What we saw while diving and snorkeling in the Sea:
- Schools of Leopard Sharks!!
- Crystal Blue Ocean with 100 feet of visibility
- Kelp Forest (beautiful but also terrifying)
- Schools of Fish of all kinds
- Crabs and Shellfish
|The very lovely and secluded and primitive campground of Parson's Landing|
What we saw while exploring the Land:
- We hiked 14 miles round trip from Two Harbors to Parson's Landing in 3 days on the Trans Catalina Trail (TCT) I carried a 60lb pack the entire way, and the kids each had their own packs, weighing between 2-7 lbs.

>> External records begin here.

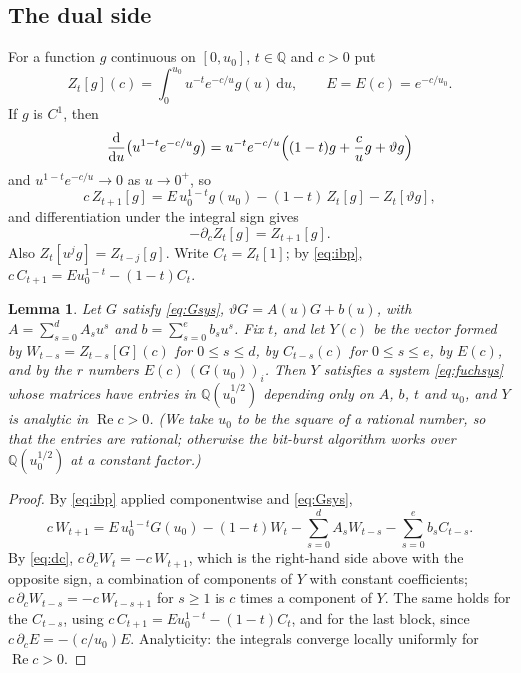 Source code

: \documentclass[11pt]{amsart}
\newtheorem{lemma}[theorem]{Lemma}
\theoremstyle{definition}
\theoremstyle{remark}
\newcommand{\dd}{\,\mathrm{d}}
\newcommand{\QQ}{\mathbb{Q}}
\begin{document}
\subsection{The dual side}\label{sec:dualgen}
For a function $g$ continuous on $[0, u_0]$, $t \in \QQ$ and $c > 0$ put
\[
  Z_t[g](c) = \int_0^{u_0} u^{-t} e^{-c/u} g(u)\dd u, \qquad E = E(c) = e^{-c/u_0}.
\]
If $g$ is $C^1$, then
\[
  \frac{\mathrm{d}}{\mathrm{d}u}\bigl(u^{1-t}e^{-c/u}g\bigr) = u^{-t}e^{-c/u}\Bigl((1-t)g + \frac cu g + \vartheta g\Bigr)
\]
and $u^{1-t}e^{-c/u} \to 0$ as $u \to 0^+$, so
\begin{equation}\label{eq:ibp}
  c\, Z_{t+1}[g] = E\, u_0^{1-t} g(u_0) - (1-t)\, Z_t[g] - Z_t[\vartheta g],
\end{equation}
and differentiation under the integral sign gives
\begin{equation}\label{eq:dc}
  -\partial_c Z_t[g] = Z_{t+1}[g].
\end{equation}
Also $Z_t[u^j g] = Z_{t-j}[g]$. Write $C_t = Z_t[1]$; by \eqref{eq:ibp},
$c\,C_{t+1} = E u_0^{1-t} - (1-t) C_t$.

\begin{lemma}\label{lem:moments}
Let $G$ satisfy \eqref{eq:Gsys}, $\vartheta G = A(u)G + b(u)$, with $A = \sum_{s=0}^{d} A_s u^s$ and
$b = \sum_{s=0}^{e} b_s u^s$. Fix $t$, and let $Y(c)$ be the vector formed by
$W_{t-s} = Z_{t-s}[G](c)$ for $0 \le s \le d$, by $C_{t-s}(c)$ for $0 \le s \le e$, by $E(c)$, and by the $r$ numbers
$E(c)\, (G(u_0))_i$. Then $Y$ satisfies a system \eqref{eq:fuchsys} whose matrices have entries in $\QQ(u_0^{1/2})$
depending only on $A$, $b$, $t$ and $u_0$, and $Y$ is analytic in $\operatorname{Re} c > 0$. (We take $u_0$ to be the
square of a rational number, so that the entries are rational; otherwise the bit-burst algorithm works over
$\QQ(u_0^{1/2})$ at a constant factor.)
\end{lemma}

\begin{proof}
By \eqref{eq:ibp} applied componentwise and \eqref{eq:Gsys},
\[
  c\, W_{t+1} = E\, u_0^{1-t} G(u_0) - (1-t) W_t - \sum_{s=0}^d A_s W_{t-s} - \sum_{s=0}^{e} b_s C_{t-s}.
\]
By \eqref{eq:dc}, $c\,\partial_c W_t = -c\,W_{t+1}$, which is the right-hand side above with the opposite sign,
a combination of components of $Y$ with constant coefficients; $c\,\partial_c W_{t-s} = -c\, W_{t-s+1}$ for
$s \ge 1$ is $c$ times a component of $Y$. The same holds for the $C_{t-s}$, using
$c\, C_{t+1} = E u_0^{1-t} - (1-t)C_t$, and for the last block, since $c\,\partial_c E = -(c/u_0)E$.
Analyticity: the integrals converge locally uniformly for $\operatorname{Re} c > 0$.
\end{proof}
\end{document}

- We hiked a strenuous 1250' ascent within 1.5 miles (then hike another 4.5 after that) we were at the near top of the ridge of the Island and were able to see the Pacific Ocean on both sides of us! A seriously epic moment. The highest point we climbed was at 1750' of elevation.
- No fresh water (you have to carry it/bring it/be prepared/have rangers leave it for you in a locker at midpoints along the trail)
- We saw a wild Bison roaming outside our tent!!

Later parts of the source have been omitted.